Un intento de robo con violencia dirigido en contra de los integrantes de una familia desató una fuerte movilización ciudadana en las inmediaciones del municipio de Nezahualcóyotl. De acuerdo con los primeros reportes recabados en la zona y difundidos inicialmente por plataformas periodísticas, las víctimas acababan de realizar un importante retiro de dinero en efectivo de una sucursal bancaria de la localidad, cuando fueron interceptadas en la vía pública por un grupo de presuntos asaltantes dedicados al seguimiento de cuentahabientes.
El despliegue operativo de los agresores fue neutralizado de forma sorpresiva por la intervención de uno de los familiares de las víctimas, quien se percató del intento de despojo y reaccionó de manera inmediata para salvaguardar la integridad de los suyos y el recurso económico.
El misterio de los proyectiles de concreto y el pánico vecinal a una sangrienta venganza
La mecánica del evento detalla que el ciudadano utilizó materiales de construcción, específicamente bloques de concreto y piedras que se encontraban tirados sobre la banqueta, para lanzarlos de forma consecutiva en contra de los delincuentes armados. La violenta respuesta defensiva tomó por sorpresa a los agresores, quienes ante la constante lluvia de proyectiles optaron por abortar la operación y huir del sitio con rumbo desconocido antes del arribo de los elementos de seguridad pública local.

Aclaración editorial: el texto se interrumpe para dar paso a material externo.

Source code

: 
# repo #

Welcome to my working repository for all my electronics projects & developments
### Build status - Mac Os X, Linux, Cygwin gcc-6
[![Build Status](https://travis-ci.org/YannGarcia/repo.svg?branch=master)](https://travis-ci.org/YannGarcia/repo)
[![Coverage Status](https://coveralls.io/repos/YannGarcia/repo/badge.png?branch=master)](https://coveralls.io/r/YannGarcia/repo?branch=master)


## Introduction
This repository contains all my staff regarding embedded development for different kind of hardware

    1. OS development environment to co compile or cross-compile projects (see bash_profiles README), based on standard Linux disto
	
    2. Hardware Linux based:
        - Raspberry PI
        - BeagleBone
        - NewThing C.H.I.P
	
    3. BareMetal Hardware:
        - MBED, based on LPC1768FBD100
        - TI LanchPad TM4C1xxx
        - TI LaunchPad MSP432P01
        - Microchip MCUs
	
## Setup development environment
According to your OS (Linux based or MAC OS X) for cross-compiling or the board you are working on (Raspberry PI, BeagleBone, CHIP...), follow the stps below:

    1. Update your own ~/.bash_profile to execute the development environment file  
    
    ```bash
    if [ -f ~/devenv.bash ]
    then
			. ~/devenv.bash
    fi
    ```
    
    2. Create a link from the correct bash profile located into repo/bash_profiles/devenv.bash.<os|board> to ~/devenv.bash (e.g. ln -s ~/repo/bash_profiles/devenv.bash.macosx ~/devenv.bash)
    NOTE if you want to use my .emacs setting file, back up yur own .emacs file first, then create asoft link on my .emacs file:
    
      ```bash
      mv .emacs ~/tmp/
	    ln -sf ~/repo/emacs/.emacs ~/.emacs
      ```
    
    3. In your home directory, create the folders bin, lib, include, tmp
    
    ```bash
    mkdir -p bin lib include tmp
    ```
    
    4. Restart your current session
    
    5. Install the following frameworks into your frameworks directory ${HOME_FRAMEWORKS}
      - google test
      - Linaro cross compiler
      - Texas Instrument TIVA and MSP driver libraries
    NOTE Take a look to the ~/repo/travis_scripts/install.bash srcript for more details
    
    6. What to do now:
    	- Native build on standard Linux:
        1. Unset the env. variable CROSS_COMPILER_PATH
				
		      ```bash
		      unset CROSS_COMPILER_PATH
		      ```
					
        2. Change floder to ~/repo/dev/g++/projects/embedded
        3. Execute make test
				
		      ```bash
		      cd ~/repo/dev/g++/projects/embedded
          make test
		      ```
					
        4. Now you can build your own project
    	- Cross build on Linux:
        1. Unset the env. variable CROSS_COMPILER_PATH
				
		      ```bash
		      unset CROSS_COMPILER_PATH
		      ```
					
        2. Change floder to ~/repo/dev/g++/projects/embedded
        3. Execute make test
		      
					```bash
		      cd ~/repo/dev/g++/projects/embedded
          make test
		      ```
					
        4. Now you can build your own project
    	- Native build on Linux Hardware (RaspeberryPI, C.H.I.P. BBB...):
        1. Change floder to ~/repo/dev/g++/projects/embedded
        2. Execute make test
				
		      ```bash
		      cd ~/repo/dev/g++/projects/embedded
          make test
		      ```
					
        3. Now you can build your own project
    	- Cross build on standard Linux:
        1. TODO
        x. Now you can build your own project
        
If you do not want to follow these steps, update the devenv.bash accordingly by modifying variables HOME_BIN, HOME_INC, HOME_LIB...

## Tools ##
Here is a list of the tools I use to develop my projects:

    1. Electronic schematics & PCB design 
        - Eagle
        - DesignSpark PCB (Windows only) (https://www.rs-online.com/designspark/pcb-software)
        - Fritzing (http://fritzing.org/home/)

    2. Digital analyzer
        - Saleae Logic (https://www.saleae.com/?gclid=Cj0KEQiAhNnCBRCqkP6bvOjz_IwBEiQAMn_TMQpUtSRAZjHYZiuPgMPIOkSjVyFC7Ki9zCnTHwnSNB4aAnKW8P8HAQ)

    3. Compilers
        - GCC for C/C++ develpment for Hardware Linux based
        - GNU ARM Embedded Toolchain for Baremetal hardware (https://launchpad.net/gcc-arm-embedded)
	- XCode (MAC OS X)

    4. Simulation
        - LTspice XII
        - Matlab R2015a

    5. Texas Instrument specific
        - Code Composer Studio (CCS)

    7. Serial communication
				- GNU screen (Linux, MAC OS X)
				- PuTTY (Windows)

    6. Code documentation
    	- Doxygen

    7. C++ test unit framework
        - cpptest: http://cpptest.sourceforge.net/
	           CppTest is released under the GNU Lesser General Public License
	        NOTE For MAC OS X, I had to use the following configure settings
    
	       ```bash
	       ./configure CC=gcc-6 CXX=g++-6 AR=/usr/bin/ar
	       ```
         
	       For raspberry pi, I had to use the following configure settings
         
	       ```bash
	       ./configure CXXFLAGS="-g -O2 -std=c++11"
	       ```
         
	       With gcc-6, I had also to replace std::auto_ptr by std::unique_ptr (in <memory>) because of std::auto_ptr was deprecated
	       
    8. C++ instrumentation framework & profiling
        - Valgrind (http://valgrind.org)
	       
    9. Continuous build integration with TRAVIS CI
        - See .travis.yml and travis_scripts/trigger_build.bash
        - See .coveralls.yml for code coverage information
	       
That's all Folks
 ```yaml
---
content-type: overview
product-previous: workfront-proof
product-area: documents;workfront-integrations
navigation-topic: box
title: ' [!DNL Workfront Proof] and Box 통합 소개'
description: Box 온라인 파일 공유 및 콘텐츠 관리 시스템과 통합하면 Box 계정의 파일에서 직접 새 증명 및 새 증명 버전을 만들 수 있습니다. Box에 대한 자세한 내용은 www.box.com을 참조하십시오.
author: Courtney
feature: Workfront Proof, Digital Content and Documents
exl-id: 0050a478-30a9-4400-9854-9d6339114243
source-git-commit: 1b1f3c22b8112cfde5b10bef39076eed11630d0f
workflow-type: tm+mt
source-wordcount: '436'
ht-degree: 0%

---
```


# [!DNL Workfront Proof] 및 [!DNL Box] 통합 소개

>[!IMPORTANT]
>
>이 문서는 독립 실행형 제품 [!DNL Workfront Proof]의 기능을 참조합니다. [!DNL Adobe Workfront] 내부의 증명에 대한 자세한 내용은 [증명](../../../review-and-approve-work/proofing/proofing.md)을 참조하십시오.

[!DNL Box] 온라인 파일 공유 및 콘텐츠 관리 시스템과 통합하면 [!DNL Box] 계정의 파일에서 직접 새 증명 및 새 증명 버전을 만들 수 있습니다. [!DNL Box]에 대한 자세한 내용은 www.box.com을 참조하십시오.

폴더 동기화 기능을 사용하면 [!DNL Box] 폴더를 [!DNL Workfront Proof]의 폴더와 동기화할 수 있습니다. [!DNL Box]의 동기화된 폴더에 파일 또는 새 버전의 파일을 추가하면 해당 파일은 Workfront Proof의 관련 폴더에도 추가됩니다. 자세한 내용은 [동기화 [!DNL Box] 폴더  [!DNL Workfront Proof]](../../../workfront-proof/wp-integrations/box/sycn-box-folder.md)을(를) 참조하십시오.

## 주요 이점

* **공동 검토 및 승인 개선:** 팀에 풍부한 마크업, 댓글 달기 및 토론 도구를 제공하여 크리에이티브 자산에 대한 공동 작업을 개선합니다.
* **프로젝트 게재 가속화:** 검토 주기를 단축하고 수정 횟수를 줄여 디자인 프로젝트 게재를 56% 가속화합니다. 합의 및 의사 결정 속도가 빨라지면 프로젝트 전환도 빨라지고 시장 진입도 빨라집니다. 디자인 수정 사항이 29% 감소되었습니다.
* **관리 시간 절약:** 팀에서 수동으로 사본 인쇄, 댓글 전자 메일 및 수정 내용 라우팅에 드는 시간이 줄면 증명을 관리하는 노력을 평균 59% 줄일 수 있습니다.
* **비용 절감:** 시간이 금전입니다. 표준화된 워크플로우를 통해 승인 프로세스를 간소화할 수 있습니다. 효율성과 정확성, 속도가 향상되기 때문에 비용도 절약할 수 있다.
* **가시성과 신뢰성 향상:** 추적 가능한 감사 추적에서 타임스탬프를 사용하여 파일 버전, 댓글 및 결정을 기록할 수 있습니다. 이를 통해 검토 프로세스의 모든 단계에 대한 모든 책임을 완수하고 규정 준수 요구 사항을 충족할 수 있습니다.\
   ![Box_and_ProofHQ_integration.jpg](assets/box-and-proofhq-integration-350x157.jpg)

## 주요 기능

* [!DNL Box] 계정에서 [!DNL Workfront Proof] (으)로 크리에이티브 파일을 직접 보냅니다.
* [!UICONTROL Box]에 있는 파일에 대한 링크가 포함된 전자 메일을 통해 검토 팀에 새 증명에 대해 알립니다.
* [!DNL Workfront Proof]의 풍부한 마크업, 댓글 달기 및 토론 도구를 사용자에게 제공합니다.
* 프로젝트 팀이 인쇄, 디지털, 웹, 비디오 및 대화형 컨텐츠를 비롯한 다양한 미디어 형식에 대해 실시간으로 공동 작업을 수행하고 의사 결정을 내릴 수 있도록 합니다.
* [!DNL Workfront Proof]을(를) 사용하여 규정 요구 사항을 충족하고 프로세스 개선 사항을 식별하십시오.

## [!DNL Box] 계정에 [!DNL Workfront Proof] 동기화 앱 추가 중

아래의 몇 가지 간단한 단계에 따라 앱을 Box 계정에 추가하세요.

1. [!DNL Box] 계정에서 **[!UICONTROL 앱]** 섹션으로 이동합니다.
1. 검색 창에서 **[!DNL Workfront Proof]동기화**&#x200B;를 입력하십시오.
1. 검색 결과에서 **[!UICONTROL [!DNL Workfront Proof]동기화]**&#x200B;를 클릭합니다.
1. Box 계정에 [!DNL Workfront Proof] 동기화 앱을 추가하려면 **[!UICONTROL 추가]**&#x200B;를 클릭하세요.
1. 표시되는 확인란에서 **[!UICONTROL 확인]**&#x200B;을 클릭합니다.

A pesar de haber salvado el capital, los afectados manifestaron de forma pública ante medios informativos un severo estado de temor y zozobra debido a la posibilidad de sufrir represalias directas por parte de las agrupaciones delictivas dedicadas a esta modalidad de atraco. En los entornos digitales se abrió un intenso debate respecto a las estrategias utilizadas por bandas organizadas que operan en la periferia de los bancos, un fenómeno que se suma a las preocupaciones de los colonos mexiquenses en torno a los esquemas de la delincuencia en el Estado de México.